Наталья Чалисова рассказывает о каноне описания красоты: «В этом каноне нет, собственно, признаков пола. Отмечено 19 частей красоты. Лицо как таковое являло лик — подобный арабской луне, а арабская луна еще ярче, чем обычная луна, нечто огромное, ярко-оранжевое и потрясающего великолепия. Волосы, лоб, брови, глаза, ресницы. Нос факультативен. Дальше — зубы, губы и рот — это разные феномены красоты (губы — внешние, рот — внутренний). "Ротик маленький, но великого достоинства, изобилен, как груз сахара". То, чтобы ротик был крошечным — это требование канона. А что он изобилен, как груз сахара, указывает сразу на две его характеристики — сулит сладость поцелуя и то, что он красноречив. "Ротик, крошащий сахар" — это ротик, который расточает сладостные речи. "Подбородок у нее в ожерелье из влаги со лба" — значит, капельки испарины на подбородке входят тоже всегда в описание красоты, потому что они благоуханны, испарина, как и слюна, поэтизируется. Дальше — родинка и пушок. Тело состоит из шеи, груди, где описывается не форма, а белизна кожи в распахнутой рубахе. Описывается стан, талия, пальчик на руке, предплечье и голень ноги. Вот газель Хафиза о красоте:


Сияние лунной красоты
От вашего блистающего лика.
Вода для лика прелести
Из колодца вашего подбородка…
Дальше описываются глаза:
Никто в эпоху твоих нарциссов
Не получил прибытка от благочестия.
Лучше уж не пытаться продать трезвость
Вашим пьяницам.


Всегда описываются прекрасные глаза — «пьяные глаза» (в русском языке самое близкое к этому — «томные глаза»).

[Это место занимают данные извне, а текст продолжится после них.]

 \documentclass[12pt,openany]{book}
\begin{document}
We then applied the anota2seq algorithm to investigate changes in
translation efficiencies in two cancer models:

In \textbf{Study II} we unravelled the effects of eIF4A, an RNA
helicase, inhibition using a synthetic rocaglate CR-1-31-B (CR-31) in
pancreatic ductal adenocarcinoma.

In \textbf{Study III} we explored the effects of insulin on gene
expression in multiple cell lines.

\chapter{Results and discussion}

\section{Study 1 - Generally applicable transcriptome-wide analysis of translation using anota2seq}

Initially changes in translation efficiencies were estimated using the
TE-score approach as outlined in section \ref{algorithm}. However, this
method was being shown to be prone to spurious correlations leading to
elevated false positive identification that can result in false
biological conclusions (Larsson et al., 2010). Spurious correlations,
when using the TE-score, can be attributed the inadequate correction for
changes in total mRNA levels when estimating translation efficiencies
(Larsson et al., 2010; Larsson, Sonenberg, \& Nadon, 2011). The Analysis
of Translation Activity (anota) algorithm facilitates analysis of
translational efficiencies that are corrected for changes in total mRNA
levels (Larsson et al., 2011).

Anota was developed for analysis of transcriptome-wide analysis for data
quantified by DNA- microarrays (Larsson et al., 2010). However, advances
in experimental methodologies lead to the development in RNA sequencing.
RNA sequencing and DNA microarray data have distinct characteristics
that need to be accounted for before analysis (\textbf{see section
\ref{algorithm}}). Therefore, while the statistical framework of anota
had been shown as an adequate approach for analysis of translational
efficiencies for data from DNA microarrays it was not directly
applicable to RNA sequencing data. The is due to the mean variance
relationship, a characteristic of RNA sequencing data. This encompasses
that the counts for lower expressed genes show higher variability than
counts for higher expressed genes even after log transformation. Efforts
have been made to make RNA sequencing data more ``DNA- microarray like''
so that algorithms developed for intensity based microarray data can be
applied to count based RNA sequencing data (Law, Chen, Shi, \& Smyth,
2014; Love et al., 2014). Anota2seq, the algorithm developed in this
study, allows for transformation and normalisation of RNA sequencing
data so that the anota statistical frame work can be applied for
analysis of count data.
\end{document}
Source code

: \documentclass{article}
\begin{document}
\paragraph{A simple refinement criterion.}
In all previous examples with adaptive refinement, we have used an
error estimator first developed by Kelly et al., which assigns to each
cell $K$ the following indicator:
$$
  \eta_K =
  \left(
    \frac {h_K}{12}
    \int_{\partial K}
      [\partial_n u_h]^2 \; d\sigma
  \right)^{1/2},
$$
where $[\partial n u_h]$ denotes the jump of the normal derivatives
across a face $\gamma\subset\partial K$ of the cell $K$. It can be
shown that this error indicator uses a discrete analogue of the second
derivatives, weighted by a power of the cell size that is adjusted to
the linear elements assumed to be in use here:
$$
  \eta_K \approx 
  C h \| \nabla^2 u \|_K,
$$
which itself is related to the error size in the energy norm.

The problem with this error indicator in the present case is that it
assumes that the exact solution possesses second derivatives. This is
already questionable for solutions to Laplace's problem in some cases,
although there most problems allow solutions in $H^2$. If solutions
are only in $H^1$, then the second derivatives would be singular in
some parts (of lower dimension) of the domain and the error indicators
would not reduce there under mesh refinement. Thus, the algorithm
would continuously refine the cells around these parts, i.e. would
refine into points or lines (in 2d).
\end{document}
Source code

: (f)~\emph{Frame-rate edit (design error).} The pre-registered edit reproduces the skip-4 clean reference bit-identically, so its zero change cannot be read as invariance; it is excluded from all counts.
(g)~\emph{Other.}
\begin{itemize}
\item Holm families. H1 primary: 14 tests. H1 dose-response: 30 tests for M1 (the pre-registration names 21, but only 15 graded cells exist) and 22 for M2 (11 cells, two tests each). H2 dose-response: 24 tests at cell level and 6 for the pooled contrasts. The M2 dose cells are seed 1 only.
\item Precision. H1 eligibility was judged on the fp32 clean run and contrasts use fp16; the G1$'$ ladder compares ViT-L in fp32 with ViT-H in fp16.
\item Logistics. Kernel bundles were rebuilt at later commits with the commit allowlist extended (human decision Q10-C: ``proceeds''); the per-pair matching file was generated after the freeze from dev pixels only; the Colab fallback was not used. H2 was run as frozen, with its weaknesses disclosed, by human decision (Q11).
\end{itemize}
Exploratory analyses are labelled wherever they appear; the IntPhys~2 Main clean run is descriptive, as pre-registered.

С утренним ветерком пришли
Букет цветов со своих ланит.
Пусть донесется до нас аромат
С земли вашего сада.


Здесь сад — это сад красоты. Вообще красота — вещь прекрасная и грозная.


Каждый прекрасный лик
Стрелами ресниц, крючьями локонов
Ловит сердца он, пронзает сердца он,
Терзает сердца.


И поскольку это всегда война и охота, персидская классическая традиция предполагает полную безнадежность в любви, и поэтизируется именно это. Есть очень много стихов в жанре рубаи, где речь идет и о вполне успешном завершении предприятия, и даже…


Сбылось мечтанье сердца.
Вот мы вдвоем — я и подруга.
На ветвях радости
Цветут моих желаний розы.
Она пришла вчера, и так была нежна.
Сказала "сделаю" и сделала все так,
Как и сказала.


А газели — это жанр, специально посвященный описанию страдания. И любовь чем безнадежнее, тем она прекраснее. В иранской "Ромео и Джульетте" ("Лейли и Маджнуне") весь конфликт связан с тем, что Маджнун оказывается в итоге влюбленным не в Лейли, а в свой образ влюбленного. Есть знаменитая сцена, когда Маджнун отказывается от встречи с Лейли, потому что она мешает ему думать о Лейли. Во эта обреченность любовного чувства, она так хорошо позволяла в газели выражать страдания человека в мире. Это стихи о несчастной любви человека к миру » .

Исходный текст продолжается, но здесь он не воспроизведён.